A cement company owned by Russian oligarch Filaret Galchev appears to have become the latest target of an assets grab by Uzbekistan’s government, sparking speculation that this is part of a re-division of economic spoils following the fall from grace of Gulnara Karimova, the daughter of President Islam Karimov.
A Tashkent court has ruled that the post-Soviet privatization of the Akhangarantsement company – owned by Galchev’s Russia-based Eurocement – way back in 1994 was illegal, and froze assets worth 414 billion sums (nearly $180 million), the company said in a July 29 statement.
The claims of illegal privatization “are of an unfounded and illegal nature, as was convincingly demonstrated in the court hearing,” it quoted Mikhail Skorokhod, Eurocement’s president, as saying.
The assault on the firm was quite sudden, he said: The company found out about the lawsuit brought by the government’s antimonopoly committee on July 16. Hearings started two days later, and on July 21 the court deemed the privatization illegal.
The ruling effectively places the firm – Uzbekistan’s second largest cement producer – back in the hands of the state, a full two decades after it was put into private hands in the post-Soviet privatization rush.
Eurocement – whose owner, Galchev, is Russia’s 24th richest man with a fortune of $6.1 billion, according to Forbes – acquired a 75-percent stake in Akhangarantsement in 2006 and now owns an 84-percent share, with the rest in the hands of minority shareholders.
Eurocement acquired its stake in Akhangarantsement from Zeromax GmbH, a company that once had extensive holdings in Uzbekistan and was linked to Karimova but ran into trouble in 2010 and was quietly broken up.
Karimova was once a powerful entrepreneur reported to control multimillion-dollar holdings in Uzbekistan.
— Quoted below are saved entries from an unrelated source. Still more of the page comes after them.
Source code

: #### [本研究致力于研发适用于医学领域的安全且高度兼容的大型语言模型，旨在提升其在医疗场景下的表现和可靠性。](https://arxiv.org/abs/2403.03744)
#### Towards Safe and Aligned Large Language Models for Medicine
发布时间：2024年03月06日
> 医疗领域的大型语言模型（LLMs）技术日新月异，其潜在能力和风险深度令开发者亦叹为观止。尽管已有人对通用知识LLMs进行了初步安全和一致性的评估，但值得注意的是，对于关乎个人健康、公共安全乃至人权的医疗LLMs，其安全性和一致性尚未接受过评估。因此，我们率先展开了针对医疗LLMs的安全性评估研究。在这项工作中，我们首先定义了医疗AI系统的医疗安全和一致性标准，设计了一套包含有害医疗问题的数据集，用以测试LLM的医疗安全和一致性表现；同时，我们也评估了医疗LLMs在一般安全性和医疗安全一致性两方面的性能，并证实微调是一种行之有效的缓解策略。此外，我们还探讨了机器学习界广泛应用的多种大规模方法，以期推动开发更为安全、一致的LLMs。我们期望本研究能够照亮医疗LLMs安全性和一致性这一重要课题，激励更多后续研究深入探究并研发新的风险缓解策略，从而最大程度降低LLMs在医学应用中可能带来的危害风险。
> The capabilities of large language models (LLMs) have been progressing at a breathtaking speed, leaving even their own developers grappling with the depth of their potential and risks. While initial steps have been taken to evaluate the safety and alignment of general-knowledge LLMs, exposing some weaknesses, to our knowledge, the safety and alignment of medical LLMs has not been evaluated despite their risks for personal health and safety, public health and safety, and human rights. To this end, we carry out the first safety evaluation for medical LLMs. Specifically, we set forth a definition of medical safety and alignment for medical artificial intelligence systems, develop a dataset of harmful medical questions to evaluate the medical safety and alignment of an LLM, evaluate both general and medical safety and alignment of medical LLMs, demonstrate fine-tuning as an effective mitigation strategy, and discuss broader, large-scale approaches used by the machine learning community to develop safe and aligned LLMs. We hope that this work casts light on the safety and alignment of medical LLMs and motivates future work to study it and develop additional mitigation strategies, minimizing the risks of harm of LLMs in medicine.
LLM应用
These days she is reportedly under house arrest in Tashkent, her business empire dismantled, and figures as a suspect in an international money-laundering investigation.
This link between Karimova, Zeromax, and Akhangarantsement is fuelling speculation that Eurocement’s troubles are part of a divvying up of lucrative economic spoils following her downfall.
Eurocement, which says it has always complied with Uzbek law, has pledged to appeal the Tashkent court ruling and take the case to the international courts.
It may wish to consider the experience of UK-based Oxus Gold, which remains locked in international litigation with Tashkent three years after pulling out of Uzbekistan amid what the company sees as a state-sponsored grab of its mining assets.
Tashkent denies such allegations and says investor protections are assured in Uzbekistan. But Eurocement is just the latest in a long line of foreign companies to run into trouble in the toxic investment climate.
Russian telecoms giant MTS was driven out in 2012, sustaining major losses (but is now mulling a return). Other victims include US company Newmont Mining and a host of Turkish and Asian investors.